The murder of a young man named Zardasht Osman earlier this month called attention to the growing problem of government crackdowns on journalists and writers in Northern Iraq, and reminds us not to take our freedom of speech here for granted.
The ruling party of Kurdish-controlled Northern Iraq, under president Massoud Barzani, is under growing scrutiny by international watchdog organizations for its intolerance of criticism in the press. The New York Times reported that the party's security forces "are often accused of intimidating, threatening and assaulting journalists affiliated with opposition parties or critical of the corrupt patronage system fostered by the two governing parties."
Osman drew the attention of the security forces a few weeks ago when he penned a satirical poem decrying the nepotism and cronyism that runs rampant in Barzani's administration. He was abducted in front of the university he attended, and his body was found handcuffed and shot dead on a roadside four days later.
Some are accusing Barzani's security forces of carrying out the killing, and the event has led to demonstrations in the city of Sulamaniyah, drawing over a thousand protestors. Barzani's government has denied any involvement and claims it will investigate, but many remain doubtful -- the security forces responsible for the investigation are run by Barzani's son.
Michael Rubin of National Review Online published a translation of the poem that resulted in Osman's death. He noted, "for anyone that wants to know what it takes for a politician in Iraqi Kurdistan--which calls itself secure and democratic--to order your death, here it goes." Here's an excerpt:
I am in love with the daughter of [Iraqi Kurdistan president] Masud Barzani, the man who appears here and there and claims he is my president. I would like him to be my father-in-law and also I would like to be a brother-in-law with [former Prime Minister] Nechirvan Barzani.

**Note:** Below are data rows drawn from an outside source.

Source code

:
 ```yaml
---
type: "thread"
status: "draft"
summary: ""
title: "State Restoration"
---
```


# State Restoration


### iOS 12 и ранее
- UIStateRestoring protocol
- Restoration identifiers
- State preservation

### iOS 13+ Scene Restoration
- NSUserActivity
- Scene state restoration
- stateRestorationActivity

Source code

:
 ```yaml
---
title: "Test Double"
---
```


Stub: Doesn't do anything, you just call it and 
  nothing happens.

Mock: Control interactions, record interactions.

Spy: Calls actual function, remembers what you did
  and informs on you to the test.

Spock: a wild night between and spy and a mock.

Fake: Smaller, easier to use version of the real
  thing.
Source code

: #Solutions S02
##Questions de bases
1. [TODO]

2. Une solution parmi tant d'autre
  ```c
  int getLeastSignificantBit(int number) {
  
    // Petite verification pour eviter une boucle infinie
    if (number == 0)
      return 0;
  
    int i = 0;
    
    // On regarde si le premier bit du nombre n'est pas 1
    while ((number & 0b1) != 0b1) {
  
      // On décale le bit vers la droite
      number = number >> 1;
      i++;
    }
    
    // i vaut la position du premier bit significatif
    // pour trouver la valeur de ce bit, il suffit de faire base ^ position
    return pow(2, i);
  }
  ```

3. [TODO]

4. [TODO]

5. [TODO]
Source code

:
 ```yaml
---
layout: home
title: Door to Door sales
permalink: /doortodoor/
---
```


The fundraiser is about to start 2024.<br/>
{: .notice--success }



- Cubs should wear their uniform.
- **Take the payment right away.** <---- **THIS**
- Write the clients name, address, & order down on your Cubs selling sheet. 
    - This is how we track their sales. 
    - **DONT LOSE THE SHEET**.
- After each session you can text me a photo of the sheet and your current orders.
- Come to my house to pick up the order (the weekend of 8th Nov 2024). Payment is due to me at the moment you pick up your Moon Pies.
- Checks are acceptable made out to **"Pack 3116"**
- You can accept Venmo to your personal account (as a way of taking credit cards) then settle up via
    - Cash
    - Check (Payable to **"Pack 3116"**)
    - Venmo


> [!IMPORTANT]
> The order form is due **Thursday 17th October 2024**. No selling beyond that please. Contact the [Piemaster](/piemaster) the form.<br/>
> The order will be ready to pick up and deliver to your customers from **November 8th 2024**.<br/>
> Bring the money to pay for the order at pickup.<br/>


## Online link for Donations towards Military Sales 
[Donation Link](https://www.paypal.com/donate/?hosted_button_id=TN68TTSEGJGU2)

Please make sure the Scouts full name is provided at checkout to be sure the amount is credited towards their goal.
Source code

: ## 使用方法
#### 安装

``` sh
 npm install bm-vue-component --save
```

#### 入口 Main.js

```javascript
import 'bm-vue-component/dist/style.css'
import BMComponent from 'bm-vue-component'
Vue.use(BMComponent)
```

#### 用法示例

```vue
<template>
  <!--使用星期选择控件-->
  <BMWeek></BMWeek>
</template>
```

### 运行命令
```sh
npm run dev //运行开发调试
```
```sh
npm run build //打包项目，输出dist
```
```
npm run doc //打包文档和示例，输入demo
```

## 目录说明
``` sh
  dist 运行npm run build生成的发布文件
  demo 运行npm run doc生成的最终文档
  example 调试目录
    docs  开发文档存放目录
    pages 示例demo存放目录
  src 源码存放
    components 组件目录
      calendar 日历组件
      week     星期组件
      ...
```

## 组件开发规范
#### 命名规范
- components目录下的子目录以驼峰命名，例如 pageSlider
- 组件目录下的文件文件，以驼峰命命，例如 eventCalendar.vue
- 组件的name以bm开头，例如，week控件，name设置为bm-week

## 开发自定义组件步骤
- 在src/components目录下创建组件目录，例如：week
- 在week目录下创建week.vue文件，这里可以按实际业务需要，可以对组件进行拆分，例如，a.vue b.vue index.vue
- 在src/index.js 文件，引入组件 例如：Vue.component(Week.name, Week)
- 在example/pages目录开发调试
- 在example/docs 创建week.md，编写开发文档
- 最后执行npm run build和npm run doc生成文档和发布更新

If I become Masud Barzani's son-in-law, we would spend our honeymoon in Paris and also we would visit our uncle's mansion in America. I would move my house from one of the poorest areas in Erbil to Sari Rash [Barzani's palace complex] where it would be protected by American guard dogs and Israeli bodyguards.
I would make my father become the Minister of Peshmerga [the Kurdish militia]. He had been Peshmarga in September revolution, but he now has no pension because he is no longer a member of Kurdistan Democratic Party.
I would make my unlucky baby brother, who recently finished university but is now unemployed and looking to leave Kurdistan, chief of my special forces.
My sister who has been too embarrassed to go to the bazaar to shop, could drive all the expensive cars just as Barzani's daughters do.
Here in the U.S., we are free to fill our newspapers, airwaves and web pages with scorn for our politicians (and we do), but even our freedom of speech has its limits. A case concerning a very angry Kentucky man is now testing those limits. He recently published a 16 line poem called "The Sniper" that describes an assassination mission to kill President Obama (it reportedly included the line "Die Negro Die"). His attorneys are arguing that the poem should be protected as art, but he could face up to five years in prison for threatening to kill the president. Most, I'm sure, would consider that a reasonable line for our government to draw. The tragic death of Mr. Osman reminds us of how far Iraq has to go before its citizens can even have that debate.